Find variable combinations by advanced wildcard/globbing specifications.
Source:R/PatternMatching.R
HierarchicalWildcardGlobbing.Rd
Find combinations present in an input data frame or, when input is a list, find all possible combinations that meet the requirements.
Usage
HierarchicalWildcardGlobbing(
z,
wg,
useUnique = NULL,
useFactor = FALSE,
makeWarning = TRUE,
printInfo = FALSE,
useMatrixToDataFrame = TRUE
)
Arguments
- z
list or data.frame
- wg
data.frame with data globbing and wildcards
- useUnique
Logical variable about recoding within the algorithm. By default (NULL) an automatic decision is made.
- useFactor
When TRUE, internal factor recoding is used.
- makeWarning
When TRUE, warning is made in cases of unused variables. Only variables common to z and wg are used.
- printInfo
When TRUE, information is printed during the process.
- useMatrixToDataFrame
When TRUE, special functions (DataFrameToMatrix/MatrixToDataFrame) for improving speed and memory is utilized.
Details
The final variable combinations must meet the requirements in each positive sign group
and must not match the requirements in the negative sign groups.The function is implemented by
calling WildcardGlobbing
several times within an algorithm that uses
hierarchical clustering (hclust
).
Examples
# useUnique=NULL betyr valg ut fra antall rader i kombinasjonsfil
data(precip)
data(mtcars)
codes <- as.character(c(100, 200, 300, 600, 700, 101, 102, 103, 104, 134, 647, 783,
13401, 13402, 64701, 64702))
# Create list input
zList <- list(car = rownames(mtcars), wt = as.character(1000 * mtcars$wt),
city = names(precip), code = codes)
# Create data.frame input
m <- cbind(car = rownames(mtcars), wt = as.character(1000 * mtcars$wt))

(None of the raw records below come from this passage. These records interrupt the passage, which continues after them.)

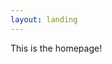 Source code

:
 ```yaml
---
layout: landing
---
```

<script async src="https://identity.netlify.com/v1/netlify-identity-widget.js"></script>

This is the homepage!
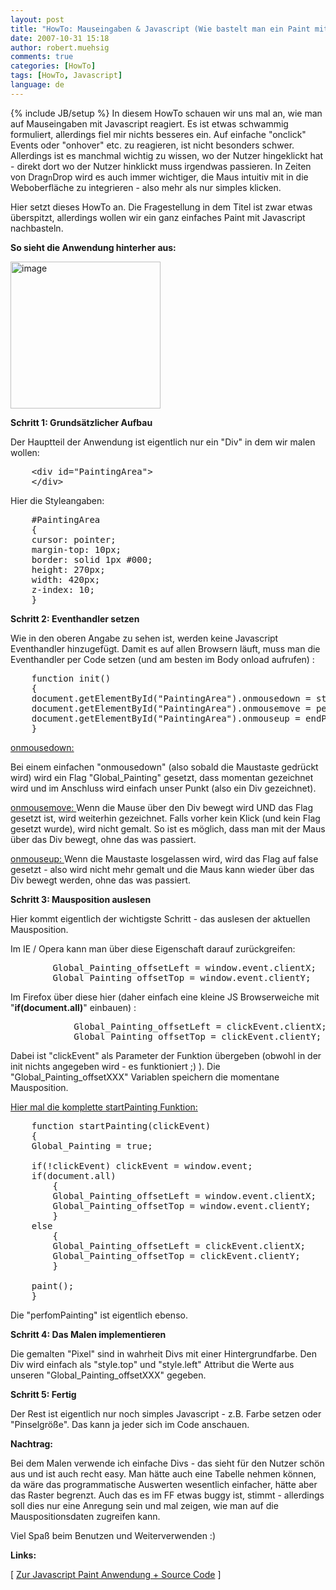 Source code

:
 ```yaml
---
layout: post
title: "HowTo: Mauseingaben & Javascript (Wie bastelt man ein Paint mit Javascript?)"
date: 2007-10-31 15:18
author: robert.muehsig
comments: true
categories: [HowTo]
tags: [HowTo, Javascript]
language: de
---
```

{% include JB/setup %}
In diesem HowTo schauen wir uns mal an, wie man auf Mauseingaben mit Javascript reagiert. Es ist etwas schwammig formuliert, allerdings fiel mir nichts besseres ein.
Auf einfache "onclick" Events oder "onhover" etc. zu reagieren, ist nicht besonders schwer. Allerdings ist es manchmal wichtig zu wissen, wo der Nutzer hingeklickt hat - direkt dort wo der Nutzer hinklickt muss irgendwas passieren. In Zeiten von Drag`n`Drop wird es auch immer wichtiger, die Maus intuitiv mit in die Weboberfläche zu integrieren - also mehr als nur simples klicken.

Hier setzt dieses HowTo an. Die Fragestellung in dem Titel ist zwar etwas überspitzt, allerdings wollen wir ein ganz einfaches Paint mit Javascript nachbasteln.

<strong>So sieht die Anwendung hinterher aus:</strong>

<a atomicselection="true" href="{{BASE_PATH}}/assets/wp-images-de/image142.png"><img border="0" width="240" src="{{BASE_PATH}}/assets/wp-images-de/image-thumb121.png" alt="image" height="235" style="border: 0px" /></a>

<strong>Schritt 1: Grundsätzlicher Aufbau</strong>

Der Hauptteil der Anwendung ist eigentlich nur ein "Div" in dem wir malen wollen:
<pre class="csharpcode">    &lt;div id=<span class="str">"PaintingArea"</span>&gt; 
    &lt;/div&gt;</pre>
Hier die Styleangaben:
<pre class="csharpcode">    #PaintingArea 
    { 
    cursor: pointer; 
    margin-top: 10px; 
    border: solid 1px #000; 
    height: 270px; 
    width: 420px; 
    z-index: 10; 
    }</pre>
<strong>Schritt 2: Eventhandler setzen</strong>

Wie in den oberen Angabe zu sehen ist, werden keine Javascript Eventhandler hinzugefügt. Damit es auf allen Browsern läuft, muss man die Eventhandler per Code setzen (und am besten im Body onload aufrufen) :
<pre class="csharpcode">    function init() 
    { 
    document.getElementById(<span class="str">"PaintingArea"</span>).onmousedown = startPainting; 
    document.getElementById(<span class="str">"PaintingArea"</span>).onmousemove = performPainting; 
    document.getElementById(<span class="str">"PaintingArea"</span>).onmouseup = endPainting; 
    }</pre>
<u>onmousedown:</u>

Bei einem einfachen "onmousedown" (also sobald die Maustaste gedrückt wird) wird ein Flag "Global_Painting" gesetzt, dass momentan gezeichnet wird und im Anschluss wird einfach unser Punkt (also ein Div gezeichnet).

<u>onmousemove:
</u>Wenn die Mause über den Div bewegt wird UND das Flag gesetzt ist, wird weiterhin gezeichnet. Falls vorher kein Klick (und kein Flag gesetzt wurde), wird nicht gemalt. So ist es möglich, dass man mit der Maus über das Div bewegt, ohne das was passiert.

<u>onmouseup:
</u>Wenn die Maustaste losgelassen wird, wird das Flag auf false gesetzt - also wird nicht mehr gemalt und die Maus kann wieder über das Div bewegt werden, ohne das was passiert.

<strong>Schritt 3: Mausposition auslesen</strong>

Hier kommt eigentlich der wichtigste Schritt - das auslesen der aktuellen Mausposition.

Im IE / Opera kann man über diese Eigenschaft darauf zurückgreifen:
<pre class="csharpcode">        Global_Painting_offsetLeft = window.<span class="kwrd">event</span>.clientX; 
        Global_Painting_offsetTop = window.<span class="kwrd">event</span>.clientY;</pre>
Im Firefox über diese hier (daher einfach eine kleine JS Browserweiche mit "<strong>if(document.all)</strong>" einbauen) :
<pre class="csharpcode">            Global_Painting_offsetLeft = clickEvent.clientX; 
            Global_Painting_offsetTop = clickEvent.clientY;</pre>
Dabei ist "clickEvent" als Parameter der Funktion übergeben (obwohl in der init nichts angegeben wird - es funktioniert ;) ).
Die "Global_Painting_offsetXXX" Variablen speichern die momentane Mausposition.

<u>Hier mal die komplette startPainting Funktion:</u>
<pre class="csharpcode">    function startPainting(clickEvent) 
    { 
    Global_Painting = <span class="kwrd">true</span>;    

    <span class="kwrd">if</span>(!clickEvent) clickEvent = window.<span class="kwrd">event</span>; 
    <span class="kwrd">if</span>(document.all) 
        { 
        Global_Painting_offsetLeft = window.<span class="kwrd">event</span>.clientX; 
        Global_Painting_offsetTop = window.<span class="kwrd">event</span>.clientY; 
        } 
    <span class="kwrd">else</span> 
        { 
        Global_Painting_offsetLeft = clickEvent.clientX; 
        Global_Painting_offsetTop = clickEvent.clientY; 
        }    

    paint(); 
    }</pre>
Die "perfomPainting" ist eigentlich ebenso.

<strong>Schritt 4: Das Malen implementieren</strong>

Die gemalten "Pixel" sind in wahrheit Divs mit einer Hintergrundfarbe. Den Div wird einfach als "style.top" und "style.left" Attribut die Werte aus unseren "Global_Painting_offsetXXX" gegeben.

<strong>Schritt 5: Fertig</strong>

Der Rest ist eigentlich nur noch simples Javascript - z.B. Farbe setzen oder "Pinselgröße". Das kann ja jeder sich im Code anschauen.

<strong>Nachtrag:</strong>

Bei dem Malen verwende ich einfache Divs - das sieht für den Nutzer schön aus und ist auch recht easy. Man hätte auch eine Tabelle nehmen können, da wäre das programmatische Auswerten wesentlich einfacher, hätte aber das Raster begrenzt. Auch das es im FF etwas buggy ist, stimmt - allerdings soll dies nur eine Anregung sein und mal zeigen, wie man auf die Mauspositionsdaten zugreifen kann.

Viel Spaß beim Benutzen und Weiterverwenden :) 

<strong>Links:</strong>

[ <a href="http://code-developer.de/democode/jspaint/">Zur Javascript Paint Anwendung + Source Code</a> ]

zFrame <- data.frame(m[rep(1:NROW(m), each = 35), ],
city = names(precip), code = codes, stringsAsFactors = FALSE)
# Create globbing/wildcards input
wg <- data.frame(rbind(c("Merc*", "" , "" , "?00" ),
c("F*" , "" , "" , "?????"),
c("" , "???0", "C*" , "" ),
c("" , "" , "!Co*", "" ),
c("" , "" , "?i*" , "????2"),
c("" , "" , "?h*" , "????1")),
sign = c("+", "+", "+", "+", "-", "-"), stringsAsFactors = FALSE)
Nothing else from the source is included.